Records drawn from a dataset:
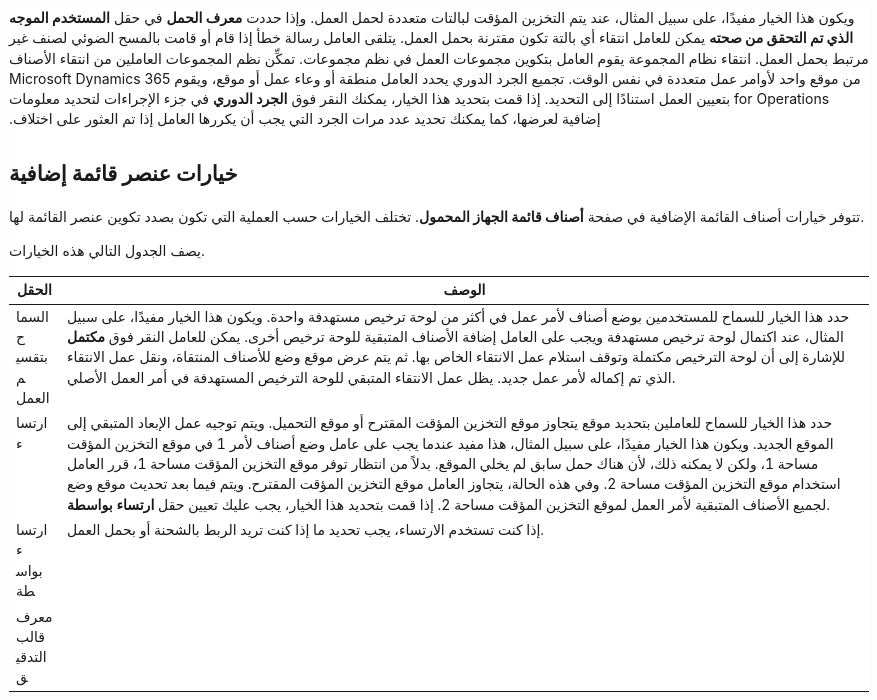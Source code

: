 </ul>
ويكون هذا الخيار مفيدًا، على سبيل المثال، عند يتم التخزين المؤقت لبالتات‬ متعددة لحمل العمل. وإذا حددت <strong>معرف الحمل</strong> في حقل <strong>‏‫المستخدم الموجه الذي تم التحقق من صحته‬</strong> يمكن للعامل انتقاء أي بالتة تكون مقترنة بحمل العمل. يتلقى العامل رسالة خطأ إذا قام أو قامت بالمسح الضوئي لصنف غير مرتبط بحمل العمل.</td>
</tr>
<tr class="odd">
<td>انتقاء نظام المجموعة</td>
<td>يقوم العامل بتكوين مجموعات العمل في ‏‫نظم مجموعات. تمكِّن نظم المجموعات العاملين من انتقاء الأصناف من موقع واحد لأوامر عمل متعددة في نفس الوقت.</td>
</tr>
<tr class="even">
<td>تجميع الجرد الدوري</td>
<td>يحدد العامل منطقة أو وعاء عمل أو موقع، ويقوم Microsoft Dynamics 365 for Operations بتعيين العمل استنادًا إلى التحديد. إذا قمت بتحديد هذا الخيار، يمكنك النقر فوق <strong>الجرد الدوري</strong> في جزء الإجراءات لتحديد معلومات إضافية لعرضها، كما يمكنك تحديد عدد مرات الجرد التي يجب أن يكررها العامل إذا تم العثور على اختلاف.</td>
</tr>
</tbody>
</table>

## <a name="additional-menu-item-options"></a>خيارات عنصر قائمة إضافية
تتوفر خيارات أصناف القائمة الإضافية في صفحة **أصناف قائمة الجهاز المحمول**. تختلف الخيارات حسب العملية التي تكون بصدد تكوين عنصر القائمة لها. 

يصف الجدول التالي هذه الخيارات.

<table>




<thead>
<tr class="header">
<th>الحقل</th>
<th>الوصف</th>
</tr>
</thead>
<tbody>
<tr class="odd">
<td>السماح بتقسيم العمل</td>
<td>حدد هذا الخيار للسماح للمستخدمين بوضع أصناف لأمر عمل في أكثر من لوحة ترخيص مستهدفة واحدة. ويكون هذا الخيار مفيدًا، على سبيل المثال، عند اكتمال لوحة ترخيص مستهدفة ويجب على العامل إضافة الأصناف المتبقية للوحة ترخيص أخرى. يمكن للعامل النقر فوق <strong>مكتمل</strong> للإشارة إلى أن لوحة الترخيص مكتملة وتوقف استلام عمل الانتقاء الخاص بها. ثم يتم عرض موقع وضع للأصناف المنتقاة، ونقل عمل الانتقاء الذي تم إكماله لأمر عمل جديد. يظل عمل الانتقاء المتبقي للوحة الترخيص المستهدفة في أمر العمل الأصلي.</td>
</tr>
<tr class="even">
<td>ارتساء</td>
<td>حدد هذا الخيار للسماح للعاملين بتحديد موقع يتجاوز موقع التخزين المؤقت المقترح أو موقع التحميل. ويتم توجيه عمل الإبعاد المتبقي إلى الموقع الجديد. ويكون هذا الخيار مفيدًا، على سبيل المثال، هذا مفيد عندما يجب على عامل وضع أصناف لأمر 1 في موقع التخزين المؤقت مساحة 1، ولكن لا يمكنه ذلك، لأن هناك حمل سابق لم يخلي الموقع. ‏‫بدلاً من انتظار توفر موقع التخزين المؤقت مساحة 1، قرر العامل استخدام موقع التخزين المؤقت مساحة 2. وفي هذه الحالة، يتجاوز العامل موقع التخزين المؤقت المقترح.‬ ويتم فيما بعد تحديث موقع وضع لجميع الأصناف المتبقية لأمر العمل لموقع التخزين المؤقت مساحة 2. إذا قمت بتحديد هذا الخيار، يجب عليك تعيين حقل <strong>‏‫ارتساء بواسطة‬</strong>.</td>
</tr>
<tr class="odd">
<td>ارتساء بواسطة</td>
<td>إذا كنت تستخدم الارتساء، يجب تحديد ما إذا كنت تريد الربط بالشحنة أو بحمل العمل.</td>
</tr>
<tr class="even">
<td>معرف قالب التدقيق</td>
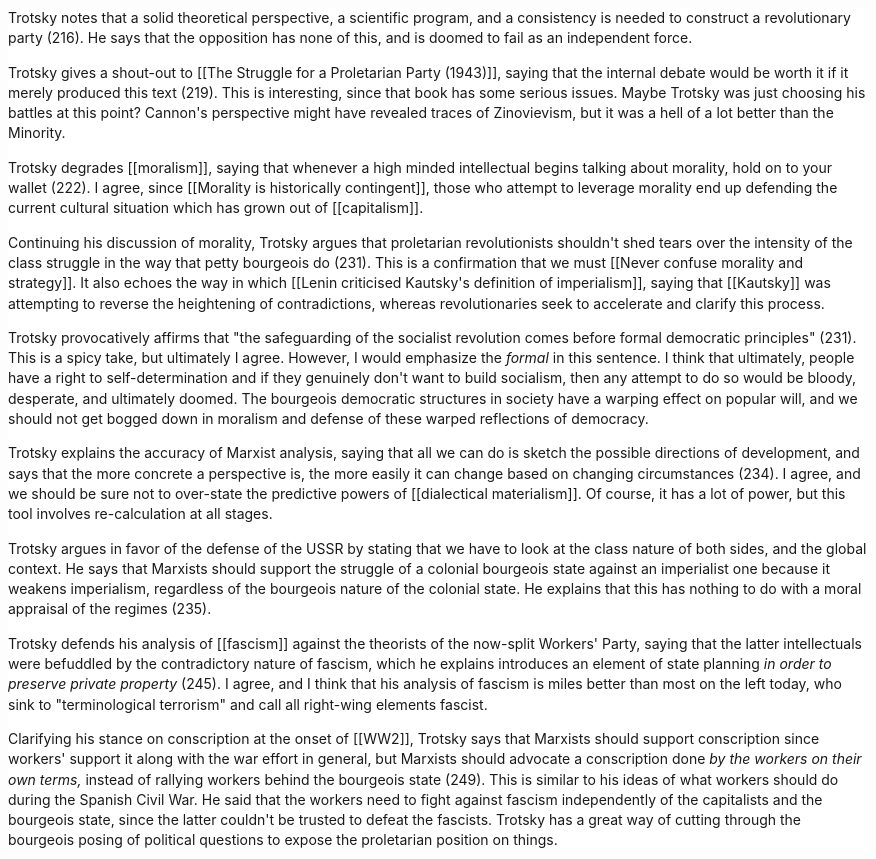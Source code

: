 Trotsky notes that a solid theoretical perspective, a scientific program, and a consistency is needed to construct a revolutionary party (216). He says that the opposition has none of this, and is doomed to fail as an independent force. 

Trotsky gives a shout-out to [[The Struggle for a Proletarian Party (1943)]], saying that the internal debate would be worth it if it merely produced this text (219). This is interesting, since that book has some serious issues. Maybe Trotsky was just choosing his battles at this point? Cannon's perspective might have revealed traces of Zinovievism, but it was a hell of a lot better than the Minority. 

Trotsky degrades [[moralism]], saying that whenever a high minded intellectual begins talking about morality, hold on to your wallet (222). I agree, since [[Morality is historically contingent]], those who attempt to leverage morality end up defending the current cultural situation which has grown out of [[capitalism]]. 

Continuing his discussion of morality, Trotsky argues that proletarian revolutionists shouldn't shed tears over the intensity of the class struggle in the way that petty bourgeois do (231). This is a confirmation that we must [[Never confuse morality and strategy]]. It also echoes the way in which [[Lenin criticised Kautsky's definition of imperialism]], saying that [[Kautsky]] was attempting to reverse the heightening of contradictions, whereas revolutionaries seek to accelerate and clarify this process. 

Trotsky provocatively affirms that "the safeguarding of the socialist revolution comes before formal democratic principles" (231). This is a spicy take, but ultimately I agree. However, I would emphasize the *formal* in this sentence. I think that ultimately, people have a right to self-determination and if they genuinely don't want to build socialism, then any attempt to do so would be bloody, desperate, and ultimately doomed. The bourgeois democratic structures in society have a warping effect on popular will, and we should not get bogged down in moralism and defense of these warped reflections of democracy. 

Trotsky explains the accuracy of Marxist analysis, saying that all we can do is sketch the possible directions of development, and says that the more concrete a perspective is, the more easily it can change based on changing circumstances (234). I agree, and we should be sure not to over-state the predictive powers of [[dialectical materialism]]. Of course, it has a lot of power, but this tool involves re-calculation at all stages. 

Trotsky argues in favor of the defense of the USSR by stating that we have to look at the class nature of both sides, and the global context. He says that Marxists should support the struggle of a colonial bourgeois state against an imperialist one because it weakens imperialism, regardless of the bourgeois nature of the colonial state. He explains that this has nothing to do with a moral appraisal of the regimes (235).

Trotsky defends his analysis of [[fascism]] against the theorists of the now-split Workers' Party, saying that the latter intellectuals were befuddled by the contradictory nature of fascism, which he explains introduces an element of state planning *in order to preserve private property* (245). I agree, and I think that his analysis of fascism is miles better than most on the left today, who sink to "terminological terrorism" and call all right-wing elements fascist. 

Clarifying his stance on conscription at the onset of [[WW2]], Trotsky says that Marxists should support conscription since workers' support it along with the war effort in general, but Marxists should advocate a conscription done *by the workers on their own terms,* instead of rallying workers behind the bourgeois state (249). This is similar to his ideas of what workers should do during the Spanish Civil War. He said that the workers need to fight against fascism independently of the capitalists and the bourgeois state, since the latter couldn't be trusted to defeat the fascists. Trotsky has a great way of cutting through the bourgeois posing of political questions to expose the proletarian position on things. 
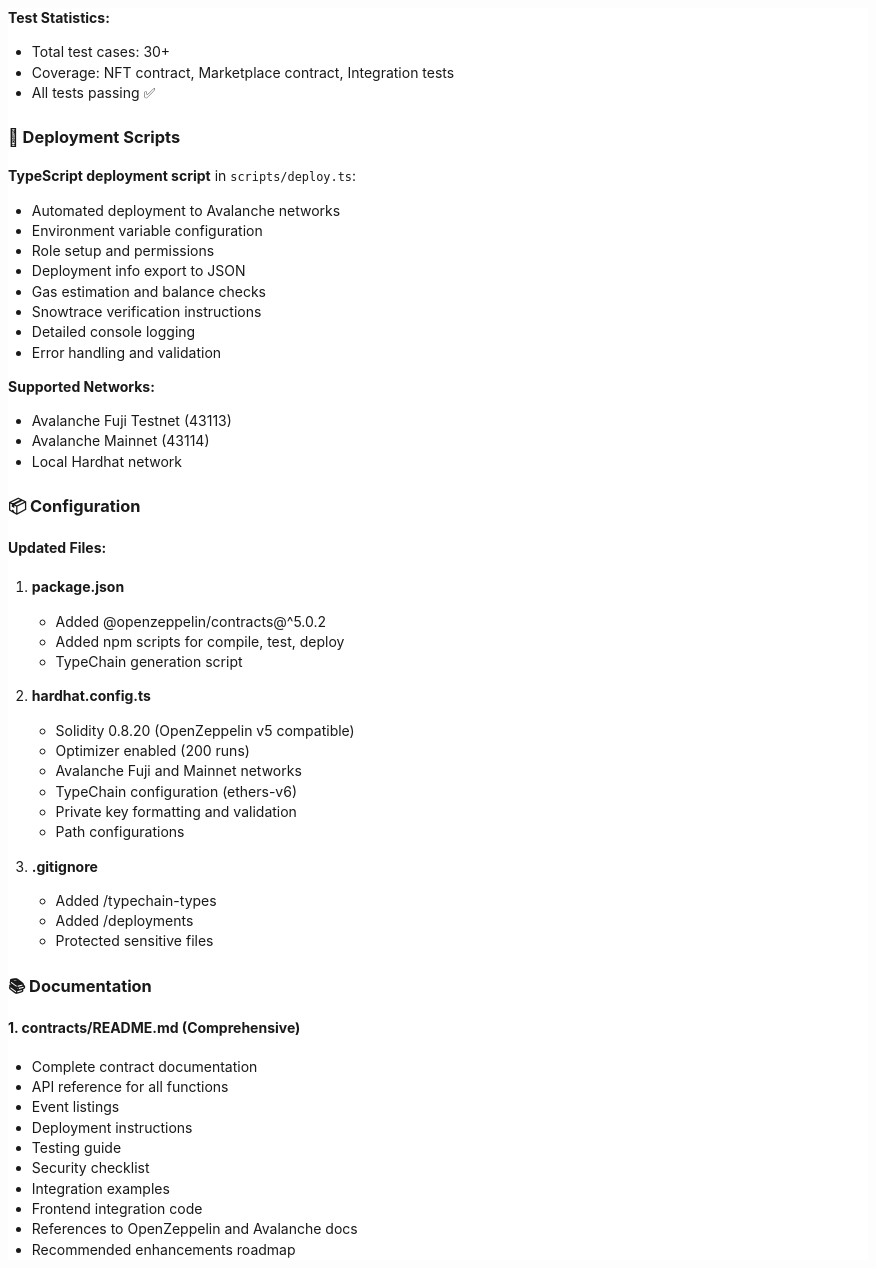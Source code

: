 **Test Statistics:**
- Total test cases: 30+
- Coverage: NFT contract, Marketplace contract, Integration tests
- All tests passing ✅

### 🚀 Deployment Scripts

**TypeScript deployment script** in `scripts/deploy.ts`:

- Automated deployment to Avalanche networks
- Environment variable configuration
- Role setup and permissions
- Deployment info export to JSON
- Gas estimation and balance checks
- Snowtrace verification instructions
- Detailed console logging
- Error handling and validation

**Supported Networks:**
- Avalanche Fuji Testnet (43113)
- Avalanche Mainnet (43114)
- Local Hardhat network

### 📦 Configuration

#### Updated Files:

1. **package.json**
   - Added @openzeppelin/contracts@^5.0.2
   - Added npm scripts for compile, test, deploy
   - TypeChain generation script

2. **hardhat.config.ts**
   - Solidity 0.8.20 (OpenZeppelin v5 compatible)
   - Optimizer enabled (200 runs)
   - Avalanche Fuji and Mainnet networks
   - TypeChain configuration (ethers-v6)
   - Private key formatting and validation
   - Path configurations

3. **.gitignore**
   - Added /typechain-types
   - Added /deployments
   - Protected sensitive files

### 📚 Documentation

#### 1. **contracts/README.md** (Comprehensive)
- Complete contract documentation
- API reference for all functions
- Event listings
- Deployment instructions
- Testing guide
- Security checklist
- Integration examples
- Frontend integration code
- References to OpenZeppelin and Avalanche docs
- Recommended enhancements roadmap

What to do:
Produce only the lines from the line containing "تتوفر خيارات أصناف" through the line containing "<td>ارتساء</td>", inclusive of both, exactly as they stand in the entries above.

Response below:
تتوفر خيارات أصناف القائمة الإضافية في صفحة **أصناف قائمة الجهاز المحمول**. تختلف الخيارات حسب العملية التي تكون بصدد تكوين عنصر القائمة لها. 

يصف الجدول التالي هذه الخيارات.

<table>




<thead>
<tr class="header">
<th>الحقل</th>
<th>الوصف</th>
</tr>
</thead>
<tbody>
<tr class="odd">
<td>السماح بتقسيم العمل</td>
<td>حدد هذا الخيار للسماح للمستخدمين بوضع أصناف لأمر عمل في أكثر من لوحة ترخيص مستهدفة واحدة. ويكون هذا الخيار مفيدًا، على سبيل المثال، عند اكتمال لوحة ترخيص مستهدفة ويجب على العامل إضافة الأصناف المتبقية للوحة ترخيص أخرى. يمكن للعامل النقر فوق <strong>مكتمل</strong> للإشارة إلى أن لوحة الترخيص مكتملة وتوقف استلام عمل الانتقاء الخاص بها. ثم يتم عرض موقع وضع للأصناف المنتقاة، ونقل عمل الانتقاء الذي تم إكماله لأمر عمل جديد. يظل عمل الانتقاء المتبقي للوحة الترخيص المستهدفة في أمر العمل الأصلي.</td>
</tr>
<tr class="even">
<td>ارتساء</td>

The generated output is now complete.